Colombia, entre la herencia comunera y los conflictos del presente

Por: Ulpiano Manrique Plata

Colombia es un país cuya historia política no puede comprenderse sin enfrentar las heridas profundas que aún permanecen abiertas. Tal como lo advertía el historiador Indalecio Liévano Aguirre, en su obra Los grandes conflictos políticos y sociales de nuestra historia, lo que hemos vivido desde la Colonia hasta nuestros días no ha sido una sucesión ordenada de instituciones, sino una prolongada lucha por la representación, la justicia y la dignidad del pueblo.

Hoy, cuando presenciamos una nueva polarización entre facciones políticas enfrentadas —llámense izquierdas o derechas—, es inevitable mirar atrás y recordar cómo estas pugnas han acompañado el desarrollo de nuestra nación desde sus orígenes. El conflicto entre centralistas y federalistas, liberales y conservadores se repite ahora con otros rostros, pero con la misma carga de exclusión, desigualdad e intereses mezquinos.

Un ejemplo paradigmático de esa lucha estructural se vivió en la Revolución de los Comuneros, el 16 de marzo 1781. En las fértiles tierras del Socorro Santander, en el entonces Virreinato del Nuevo Reino de Granada, se gestó una rebelión popular inédita en el continente: campesinos, artesanos y comerciantes, hartos de los abusos fiscales impuestos por las Reformas Borbónicas, se levantaron contra el poder colonial. Esta no fue una simple revuelta por el precio del tabaco o el aguardiente. Fue —como señala Liévano Aguirre— una explosión política anticipada, un despertar de la conciencia soberana que siglos después sigue latiendo.

En medio de esa efervescencia surgió la figura valiente de Manuela Beltrán, quien, en un acto simbólico de insurrección, rompió en público el edicto real que aumentaba los tributos. Con su grito “¡Viva el Rey, abajo el mal gobierno!”, encendió la chispa de una revolución que hoy, más de dos siglos después, aún nos interpela.

Al frente del movimiento se alzó José Antonio Galán, un líder que no solo exigía justicia tributaria, sino también la libertad de los indígenas, la igualdad entre razas y la redistribución del poder.
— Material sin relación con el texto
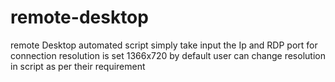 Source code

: # remote-desktop
remote Desktop automated script
simply take input the Ip and RDP port for connection 
resolution is set 1366x720 by default user can change resolution in script as per their requirement 

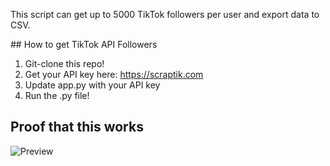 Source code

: This script can get up to 5000 TikTok followers per user and export data to CSV.

## How to get TikTok API Followers
1. Git-clone this repo!
2. Get your API key here: https://scraptik.com
3. Update app.py with your API key
4. Run the .py file!

## Proof that this works
![Preview](https://i.imgur.com/QqpH74a.png)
Su propuesta era tan radical como visionaria. Por ello, fue traicionado, capturado y descuartizado. Pero su pensamiento sigue vigente como símbolo de resistencia popular.

Liévano Aguirre fue claro al advertir que la historia de Colombia está atravesada por una fractura estructural entre el pueblo y las élites, entre los que concentran el poder y quienes exigen participación real. Esa fractura no ha sido sanada. Por el contrario, se ha enmascarado bajo nuevos discursos, nuevas institucionalidades y, más recientemente, bajo pactos rotos y promesas de paz que no alcanzan a transformar las raíces de la exclusión.
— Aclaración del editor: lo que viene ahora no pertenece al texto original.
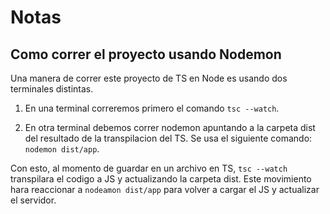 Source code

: # Notas


##  Como correr el proyecto usando Nodemon
Una manera de correr este proyecto de TS en Node es usando dos terminales distintas.

1. En una terminal correremos primero el comando `tsc --watch`.

2.  En otra terminal debemos correr nodemon apuntando a la carpeta dist del resultado de la transpilacion del TS. Se usa el siguiente comando: `nodemon dist/app`.

Con esto, al momento de guardar en un archivo en TS, `tsc --watch` transpilara el codigo a JS y actualizando la carpeta dist. Este movimiento hara reaccionar a `nodeamon dist/app` para volver a cargar el JS y actualizar el servidor. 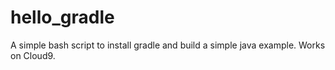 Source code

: # hello_gradle
A simple bash script to install gradle and build a simple java example. Works on Cloud9.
Hoy, cuando las noticias nos muestran un país aún dividido por la violencia política, por el narcotráfico y por la corrupción, mirar hacia los comuneros no debe ser un acto de folclor o de homenaje vacío. Es un ejercicio de memoria activa, una invitación a comprender que nuestras luchas actuales por una democracia más justa no surgieron ayer, sino que vienen de lejos, y siguen reclamando respuestas urgentes.
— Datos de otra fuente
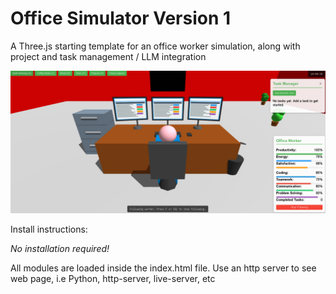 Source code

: # Office Simulator Version 1  

A Three.js starting template for an office worker simulation, along with project and task management / LLM integration

![Office Sim](media/officesimv1.PNG)

Install instructions: 

*No installation required!* 

All modules are loaded inside the index.html file. Use an http server to see web page, i.e Python, http-server, live-server, etc
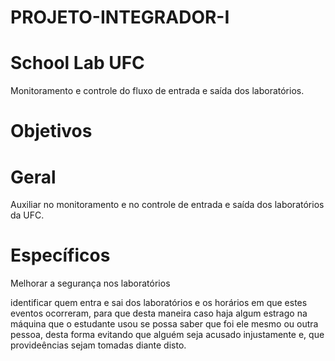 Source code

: # PROJETO-INTEGRADOR-I

# School Lab UFC

Monitoramento e controle do fluxo de entrada e saída dos laboratórios.

# Objetivos

# Geral

Auxiliar no monitoramento e no controle de entrada e saída dos laboratórios da UFC. 

# Específicos

Melhorar a segurança nos laboratórios

identificar quem entra e sai dos laboratórios e os horários em que estes eventos ocorreram, para que desta maneira caso haja algum estrago na máquina que o estudante usou se possa saber que foi ele mesmo ou outra pessoa, desta forma evitando que alguém seja acusado injustamente e, que provideências sejam tomadas diante disto.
En tiempos donde la historia parece repetirse con nuevos nombres, pero con viejos vicios, recordar a Galán, a Manuela Beltrán y a los miles de comuneros anónimos no es nostalgia: es una necesidad política. Es reafirmar que el verdadero cambio no vendrá de la polarización, sino de la voluntad colectiva de un pueblo que, como hace más de dos siglos, sigue diciendo: basta al abuso, y sí a la justicia.